▸ What the task asks:
For this exercise, report every line of the material that includes "remain".

▸ Entries supplied:
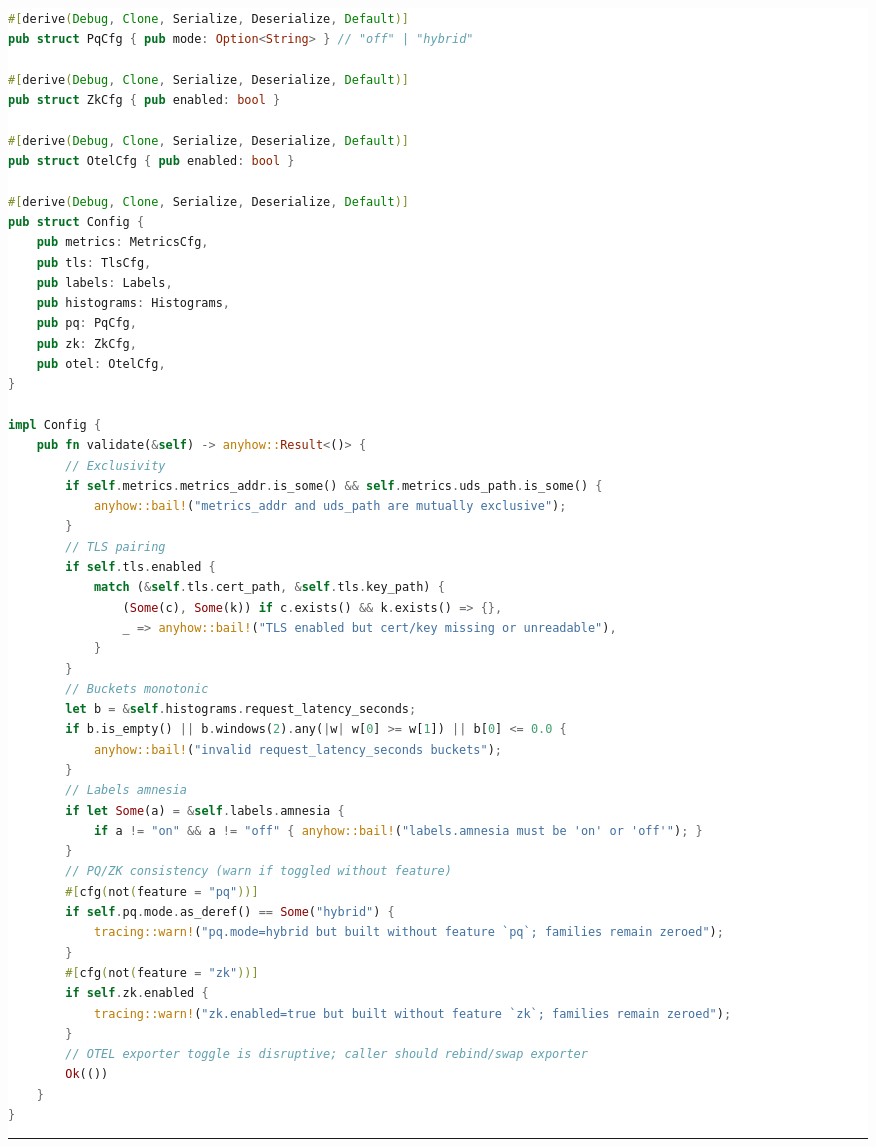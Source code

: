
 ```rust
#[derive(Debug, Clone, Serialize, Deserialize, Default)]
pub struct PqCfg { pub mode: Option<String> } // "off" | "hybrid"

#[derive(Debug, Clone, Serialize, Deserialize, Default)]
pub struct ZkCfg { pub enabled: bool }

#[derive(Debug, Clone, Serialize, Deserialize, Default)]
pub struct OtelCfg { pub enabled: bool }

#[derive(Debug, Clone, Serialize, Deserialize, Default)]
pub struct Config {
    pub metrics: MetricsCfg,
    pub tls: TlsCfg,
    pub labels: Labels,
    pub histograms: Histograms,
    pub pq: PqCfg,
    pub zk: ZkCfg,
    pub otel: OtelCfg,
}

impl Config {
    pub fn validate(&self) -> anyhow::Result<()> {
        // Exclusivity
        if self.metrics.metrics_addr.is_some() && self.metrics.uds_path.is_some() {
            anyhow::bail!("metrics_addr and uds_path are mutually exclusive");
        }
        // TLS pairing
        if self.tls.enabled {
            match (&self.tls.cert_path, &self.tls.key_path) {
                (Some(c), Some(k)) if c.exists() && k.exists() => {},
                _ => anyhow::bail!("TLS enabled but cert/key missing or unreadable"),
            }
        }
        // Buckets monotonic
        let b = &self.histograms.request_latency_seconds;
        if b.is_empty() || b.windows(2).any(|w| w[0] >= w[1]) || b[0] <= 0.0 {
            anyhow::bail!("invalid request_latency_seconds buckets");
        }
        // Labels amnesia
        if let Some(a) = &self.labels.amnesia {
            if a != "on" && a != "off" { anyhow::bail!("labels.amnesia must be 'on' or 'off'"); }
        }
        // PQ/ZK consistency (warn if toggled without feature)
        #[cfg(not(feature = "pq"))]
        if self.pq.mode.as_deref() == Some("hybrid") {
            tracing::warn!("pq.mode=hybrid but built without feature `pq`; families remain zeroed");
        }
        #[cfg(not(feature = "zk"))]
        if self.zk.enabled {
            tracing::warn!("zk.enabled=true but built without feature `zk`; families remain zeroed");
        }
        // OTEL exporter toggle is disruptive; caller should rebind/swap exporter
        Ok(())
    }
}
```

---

▸ Solution to the problem:
            tracing::warn!("pq.mode=hybrid but built without feature `pq`; families remain zeroed");
            tracing::warn!("zk.enabled=true but built without feature `zk`; families remain zeroed");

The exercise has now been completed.